Demand Forecasting is the activity of estimating the quantity of a product or service that consumers will purchase. Demand forecasting involves techniques including both informal methods, such as educated guesses, and quantitative methods, such as the use of historical sales data or current data from test markets. Demand forecasting may be used in making pricing decisions, in assessing future capacity requirements, or in making decisions on whether to enter a new market. •
Necessity for forecasting demand
Often forecasting demand is confused with forecasting sales. But, failing to forecast demand ignores two important phenomena. There is a lot of debate in the demand planning literature as how to measure and represent historical demand, since the historical demand forms the basis of forecasting. Should we use the history of outbound shipments or customer orders or a combination of the two to proxy for demand? Stock effects
The effects that inventory levels have on sales. In the extreme case of stock-outs, demand coming into your store is not converted to sales due to a lack of availability. Demand is also untapped when sales for an item are decreased due to a poor display location, or because the desired sizes are no longer available. For example, when a consumer electronics retailer does not display a particular flat-screen TV, sales for that model are typically lower than the sales for models on display. And in fashion retailing, once the stock level of a particular sweater falls to the point where standard sizes are no longer available, sales of that item are diminished. Market response effects
The effect of market events that are within and beyond a retailer’s control. Demand for an item will likely rise if a competitor increases the price or if you promote the item in your weekly circular. The resulting sales increase reflects a change in demand as a result of consumers responding to stimuli that potentially drive additional sales. Regardless of the stimuli, these forces need to be factored into planning and managed within the demand forecast. In this case demand forecasting uses techniques in causal modeling. Demand forecast modeling considers the size of the market and the dynamics of market share versus competitors and its effect on firm demand over a period of time. In the manufacturer to retailer model, promotional events are an important causal factor in influencing demand. These promotions can be modeled with intervention models or use a consensus process to aggregate intelligence using internal collaboration with the Sales and Marketing functions.
Demand Forecasting Methodology
To obtain the most accurate forecasting results, market response forecasting and time series forecasting are used together to predict a retailer’s demand.

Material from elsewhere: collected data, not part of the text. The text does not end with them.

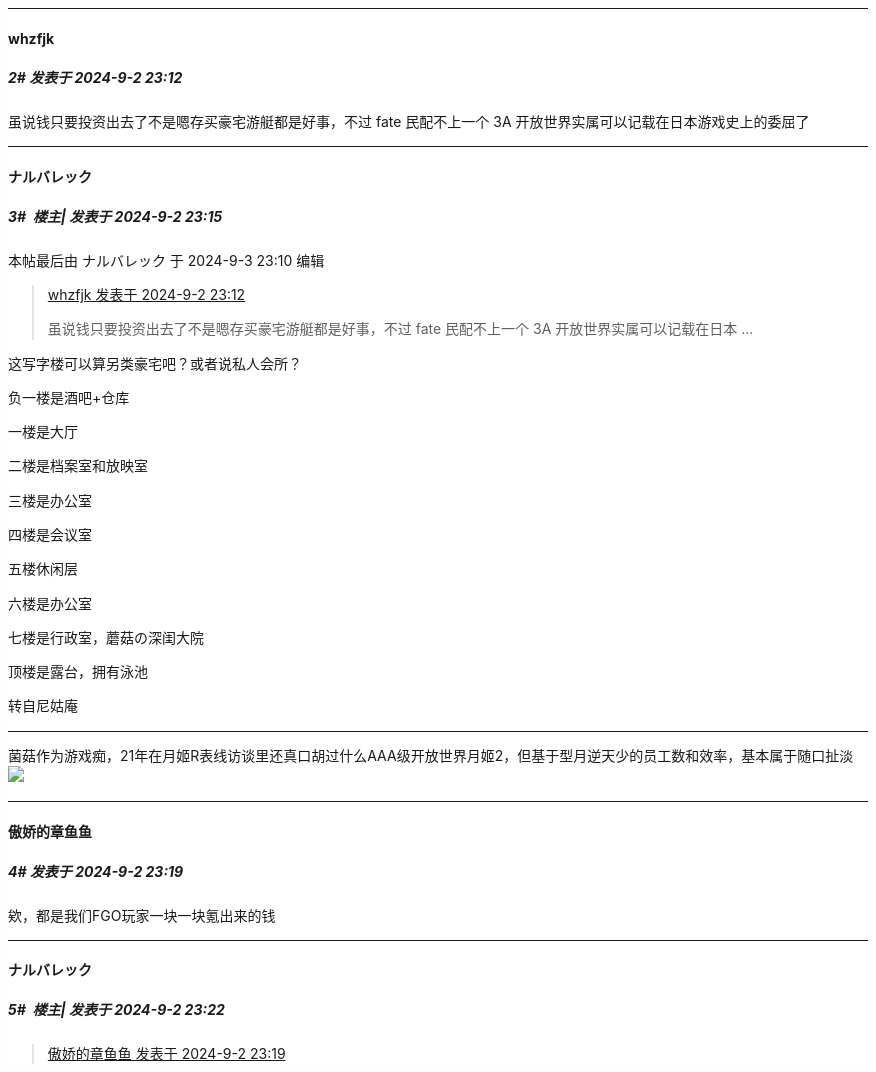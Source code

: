 *****

####  whzfjk  
##### 2#       发表于 2024-9-2 23:12

虽说钱只要投资出去了不是嗯存买豪宅游艇都是好事，不过 fate 民配不上一个 3A 开放世界实属可以记载在日本游戏史上的委屈了

*****

####  ナルバレック  
##### 3#         楼主| 发表于 2024-9-2 23:15

 本帖最后由 ナルバレック 于 2024-9-3 23:10 编辑 

<blockquote><a href="httphttps://bbs.saraba1st.com/2b/forum.php?mod=redirect&amp;goto=findpost&amp;pid=66094717&amp;ptid=2197736" target="_blank">whzfjk 发表于 2024-9-2 23:12</a>

虽说钱只要投资出去了不是嗯存买豪宅游艇都是好事，不过 fate 民配不上一个 3A 开放世界实属可以记载在日本 ...</blockquote>

这写字楼可以算另类豪宅吧？或者说私人会所？

负一楼是酒吧+仓库

一楼是大厅

二楼是档案室和放映室

三楼是办公室

四楼是会议室

五楼休闲层

六楼是办公室

七楼是行政室，蘑菇の深闺大院

顶楼是露台，拥有泳池

转自尼姑庵

---------------------------

菌菇作为游戏痴，21年在月姬R表线访谈里还真口胡过什么AAA级开放世界月姬2，但基于型月逆天少的员工数和效率，基本属于随口扯淡<img src="https://static.saraba1st.com/image/smiley/face2017/002.png">

*****

####  傲娇的章鱼鱼  
##### 4#       发表于 2024-9-2 23:19

欸，都是我们FGO玩家一块一块氪出来的钱

*****

####  ナルバレック  
##### 5#         楼主| 发表于 2024-9-2 23:22

<blockquote><a href="httphttps://bbs.saraba1st.com/2b/forum.php?mod=redirect&amp;goto=findpost&amp;pid=66094769&amp;ptid=2197736" target="_blank">傲娇的章鱼鱼 发表于 2024-9-2 23:19</a>
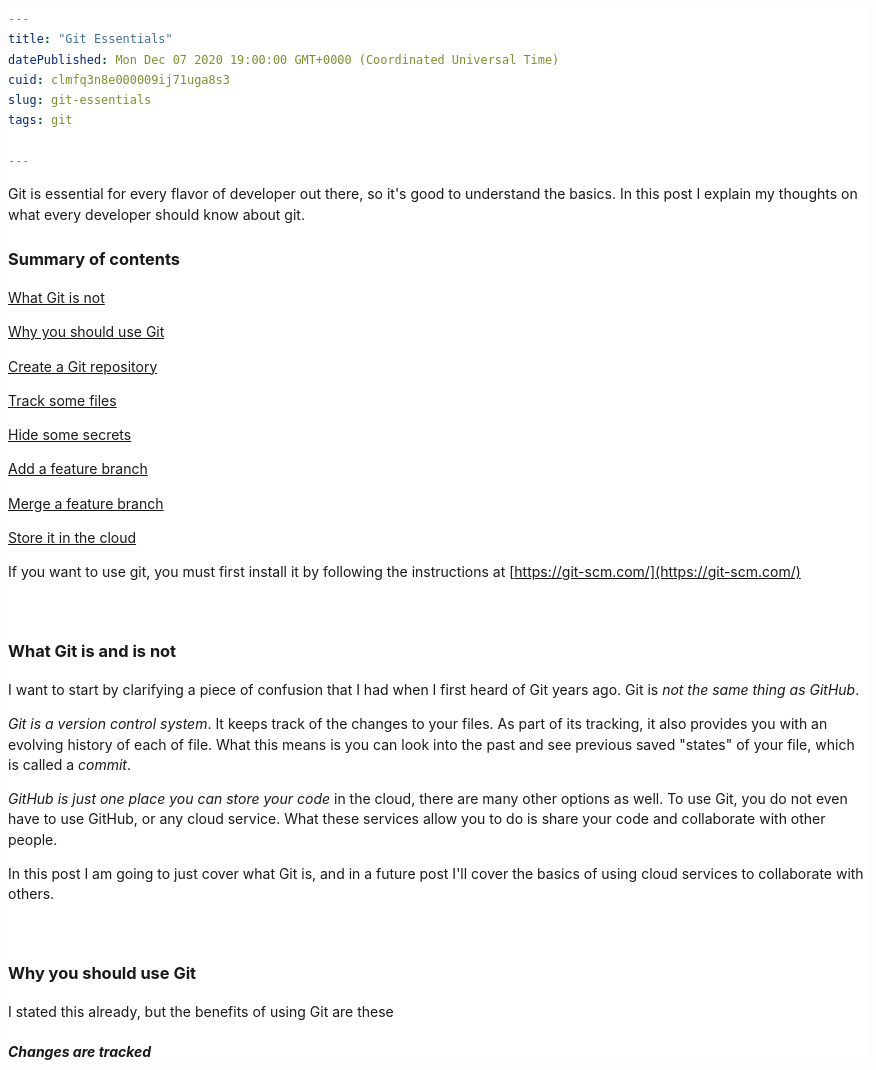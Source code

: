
 ```yaml
---
title: "Git Essentials"
datePublished: Mon Dec 07 2020 19:00:00 GMT+0000 (Coordinated Universal Time)
cuid: clmfq3n8e000009ij71uga8s3
slug: git-essentials
tags: git

---
```


Git is essential for every flavor of developer out there, so it's good to understand the basics.  In this post I explain my thoughts on what every developer should know about git.

### Summary of contents

[What Git is not](#what-git-is-and-is-not)

[Why you should use Git](#why-you-should-use-git)

[Create a Git repository](#create-a-git-repository)

[Track some files](#track-some-files)

[Hide some secrets](#hide-some-secrets)

[Add a feature branch](#add-a-feature-branch)

[Merge a feature branch](#merge-a-feature-branch)

[Store it in the cloud](#store-it-in-the-cloud)


If you want to use git, you must first install it by following the instructions at [https://git-scm.com/](https://git-scm.com/)

&nbsp;
### What Git is and is not
I want to start by clarifying a piece of confusion that I had when I first heard of Git years ago.  Git is _not the same thing as GitHub_.

_Git is a version control system_.  It keeps track of the changes to your files.  As part of its tracking, it also provides you with an evolving history of each of file.  What this means is you can look into the past and see previous saved "states" of your file, which is called a _commit_.

_GitHub is just one place you can store your code_ in the cloud, there are many other options as well. To use Git, you do not even have to use GitHub, or any cloud service.  What these services allow you to do is share your code and collaborate with other people.

In this post I am going to just cover what Git is, and in a future post I'll cover the basics of using cloud services to collaborate with others.

&nbsp;
### Why you should use Git
I stated this already, but the benefits of using Git are these

##### Changes are tracked
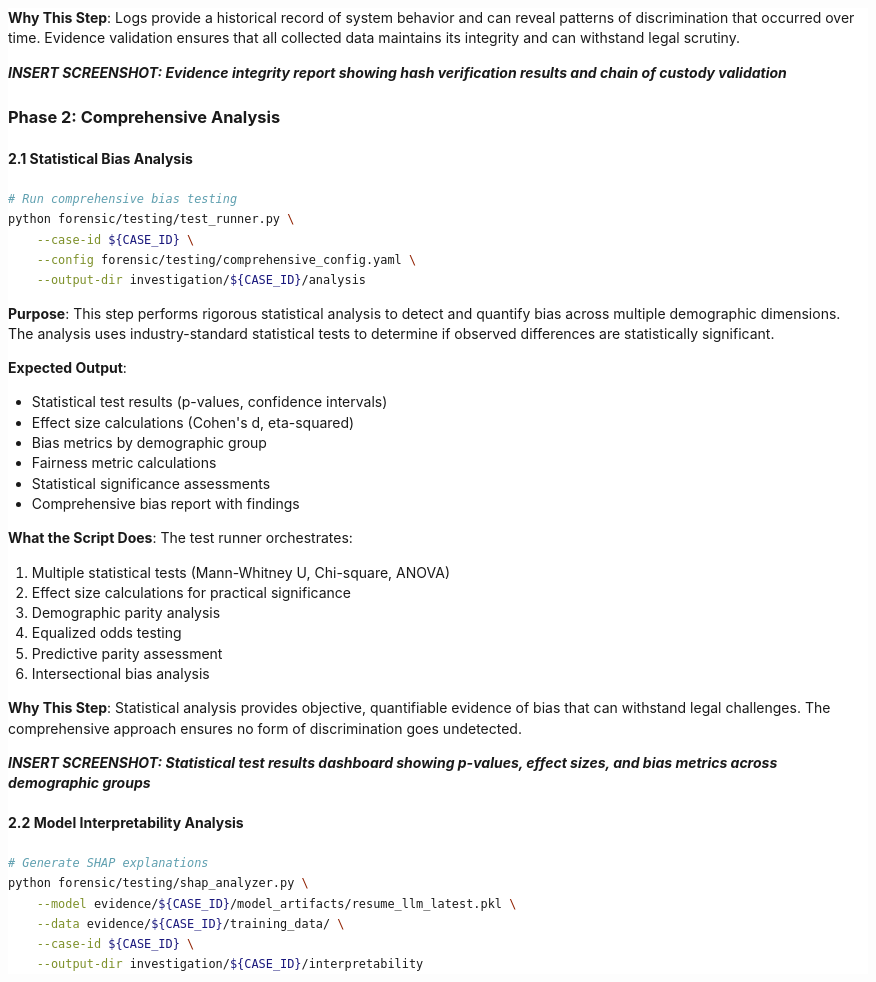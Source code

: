 **Why This Step**: Logs provide a historical record of system behavior and can reveal patterns of discrimination that occurred over time. Evidence validation ensures that all collected data maintains its integrity and can withstand legal scrutiny.

***INSERT SCREENSHOT: Evidence integrity report showing hash verification results and chain of custody validation***

### Phase 2: Comprehensive Analysis

#### 2.1 Statistical Bias Analysis
```bash
# Run comprehensive bias testing
python forensic/testing/test_runner.py \
    --case-id ${CASE_ID} \
    --config forensic/testing/comprehensive_config.yaml \
    --output-dir investigation/${CASE_ID}/analysis
```

**Purpose**: This step performs rigorous statistical analysis to detect and quantify bias across multiple demographic dimensions. The analysis uses industry-standard statistical tests to determine if observed differences are statistically significant.

**Expected Output**:
- Statistical test results (p-values, confidence intervals)
- Effect size calculations (Cohen's d, eta-squared)
- Bias metrics by demographic group
- Fairness metric calculations
- Statistical significance assessments
- Comprehensive bias report with findings

**What the Script Does**: The test runner orchestrates:
1. Multiple statistical tests (Mann-Whitney U, Chi-square, ANOVA)
2. Effect size calculations for practical significance
3. Demographic parity analysis
4. Equalized odds testing
5. Predictive parity assessment
6. Intersectional bias analysis

**Why This Step**: Statistical analysis provides objective, quantifiable evidence of bias that can withstand legal challenges. The comprehensive approach ensures no form of discrimination goes undetected.

***INSERT SCREENSHOT: Statistical test results dashboard showing p-values, effect sizes, and bias metrics across demographic groups***

#### 2.2 Model Interpretability Analysis
```bash
# Generate SHAP explanations
python forensic/testing/shap_analyzer.py \
    --model evidence/${CASE_ID}/model_artifacts/resume_llm_latest.pkl \
    --data evidence/${CASE_ID}/training_data/ \
    --case-id ${CASE_ID} \
    --output-dir investigation/${CASE_ID}/interpretability
```
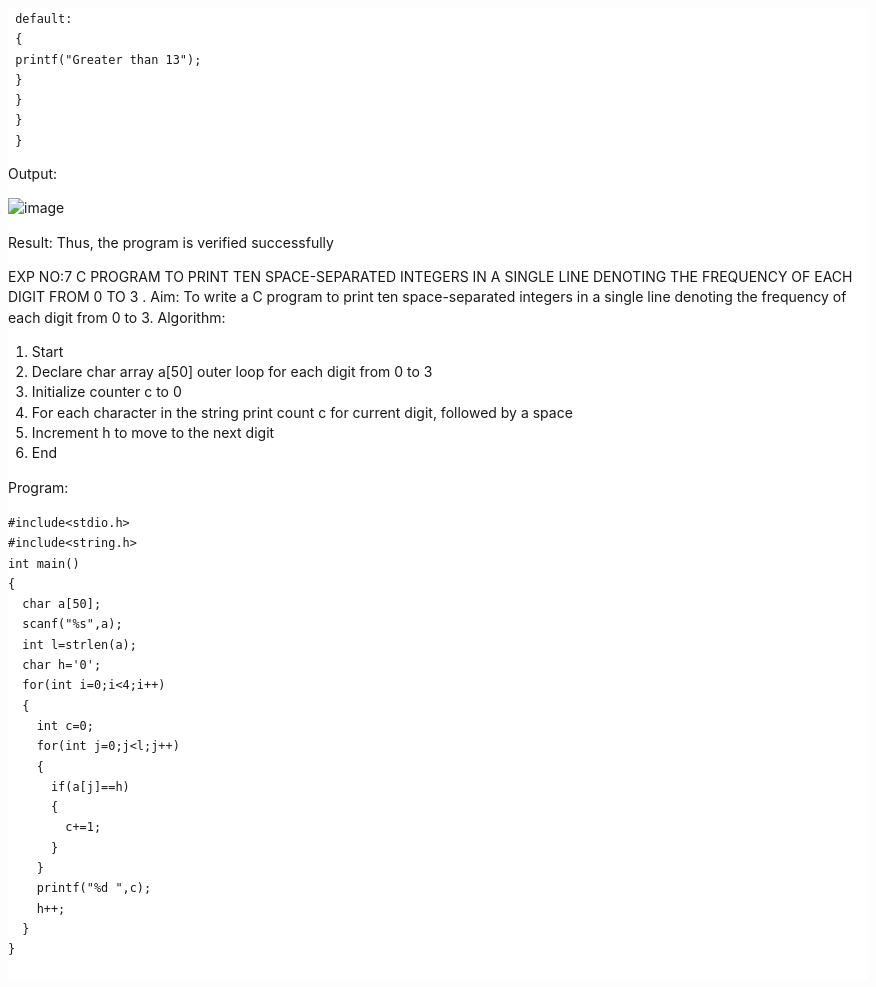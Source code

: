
 ```
 default:
 {
 printf("Greater than 13");
 }
 }
 }
 }
```




Output:


<img width="387" height="467" alt="image" src="https://github.com/user-attachments/assets/02b0c9cf-7937-4361-aa34-5626fe5dada7" />







Result:
Thus, the program is verified successfully
 
EXP NO:7 C PROGRAM TO PRINT TEN SPACE-SEPARATED INTEGERS     IN A SINGLE  LINE DENOTING THE FREQUENCY OF EACH DIGIT FROM 0 TO 3 .
Aim:
To write a C program to print ten space-separated integers in a single line denoting the frequency of each digit from 0 to 3.
Algorithm:
1.	Start
2.	Declare char array a[50] outer loop for each digit from 0 to 3
3.	Initialize counter c to 0
4.	For each character in the string print count c for current digit, followed by a space
5.	Increment h to move to the next digit
6.	End
 
Program:

```
#include<stdio.h>
#include<string.h>
int main()
{
  char a[50];
  scanf("%s",a);
  int l=strlen(a);
  char h='0';
  for(int i=0;i<4;i++)
  {
    int c=0;
    for(int j=0;j<l;j++)
    {
      if(a[j]==h)
      {
        c+=1;
      }
    }
    printf("%d ",c);
    h++;
  }
}


```
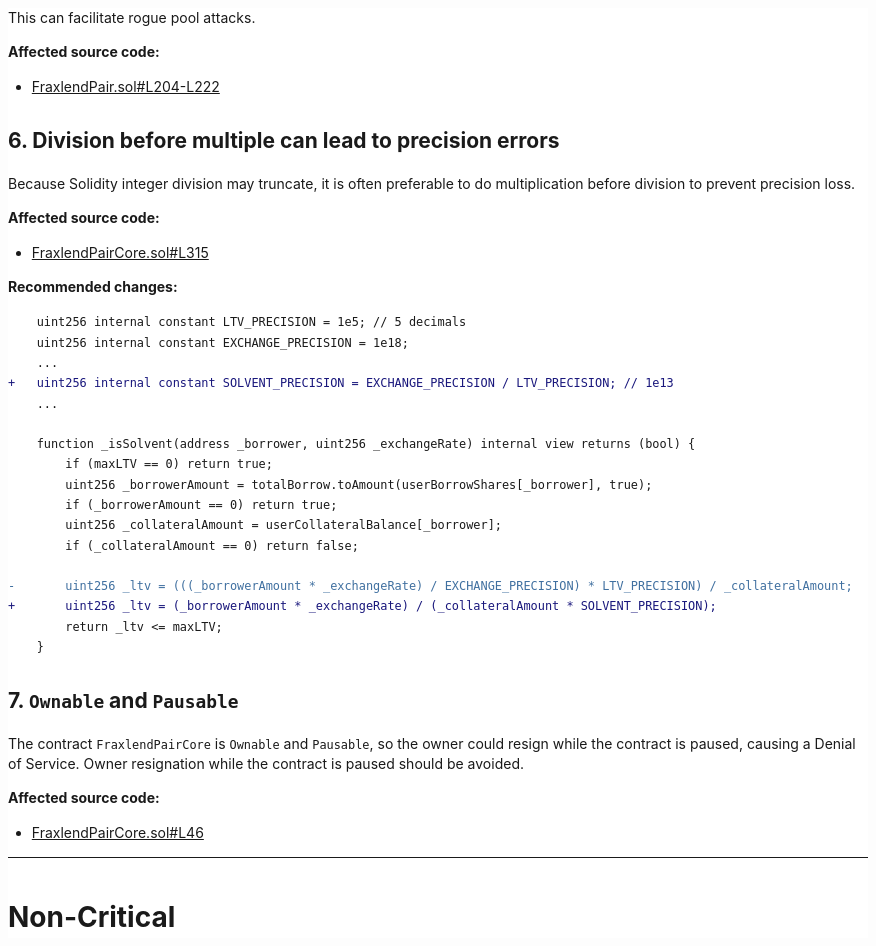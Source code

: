This can facilitate rogue pool attacks.

**Affected source code:**

- [FraxlendPair.sol#L204-L222](https://github.com/code-423n4/2022-08-frax/blob/c4189a3a98b38c8c962c5ea72f1a322fbc2ae45f/src/contracts/FraxlendPair.sol#L204-L222)

## **6. Division before multiple can lead to precision errors**

Because Solidity integer division may truncate, it is often preferable to do multiplication before division to prevent precision loss.

**Affected source code:**

- [FraxlendPairCore.sol#L315](https://github.com/code-423n4/2022-08-frax/blob/c4189a3a98b38c8c962c5ea72f1a322fbc2ae45f/src/contracts/FraxlendPairCore.sol#L315)

**Recommended changes:**

```diff
    uint256 internal constant LTV_PRECISION = 1e5; // 5 decimals
    uint256 internal constant EXCHANGE_PRECISION = 1e18;
    ...
+   uint256 internal constant SOLVENT_PRECISION = EXCHANGE_PRECISION / LTV_PRECISION; // 1e13
    ... 

    function _isSolvent(address _borrower, uint256 _exchangeRate) internal view returns (bool) {
        if (maxLTV == 0) return true;
        uint256 _borrowerAmount = totalBorrow.toAmount(userBorrowShares[_borrower], true);
        if (_borrowerAmount == 0) return true;
        uint256 _collateralAmount = userCollateralBalance[_borrower];
        if (_collateralAmount == 0) return false;

-       uint256 _ltv = (((_borrowerAmount * _exchangeRate) / EXCHANGE_PRECISION) * LTV_PRECISION) / _collateralAmount;
+       uint256 _ltv = (_borrowerAmount * _exchangeRate) / (_collateralAmount * SOLVENT_PRECISION);
        return _ltv <= maxLTV;
    }
```

## **7. `Ownable` and `Pausable`**

The contract `FraxlendPairCore` is `Ownable` and `Pausable`, so the owner could resign while the contract is paused, causing a Denial of Service. Owner resignation while the contract is paused should be avoided.

**Affected source code:**

- [FraxlendPairCore.sol#L46](https://github.com/code-423n4/2022-08-frax/blob/c4189a3a98b38c8c962c5ea72f1a322fbc2ae45f/src/contracts/FraxlendPairCore.sol#L46)

----

# Non-Critical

Market response forecasting
To accurately predict the consequences of your choices, you must factor how the market will respond to each decision. For example, you need to forecast how consumers will react to various prices. Such a model will look like a textbook demand curve, as shown in Figure 1. The curve itself—labeled D1—predicts demand at different prices, holding other variables constant. At the regular price of $2.65, it predicts weekly demand for about 1,800 boxes of cereal in a specific market. If this item were discounted to $1.95, without any other stimuli changing, demand would increase to about 5,000 units. The relationship between the quantity demanded and the price offered is expressed as the price elasticity of demand. Given the price elasticity, and a forecast of demand at a particular price, it is possible to forecast demand at alternative prices.1 In Figure 1, the curve labeled D2 predicts demand for the same item, in the same market, over the same price range, but under different conditions. These conditions can include changes in seasonal demand (i.e. during the holiday season or summer vacation), display prominence, and competitive...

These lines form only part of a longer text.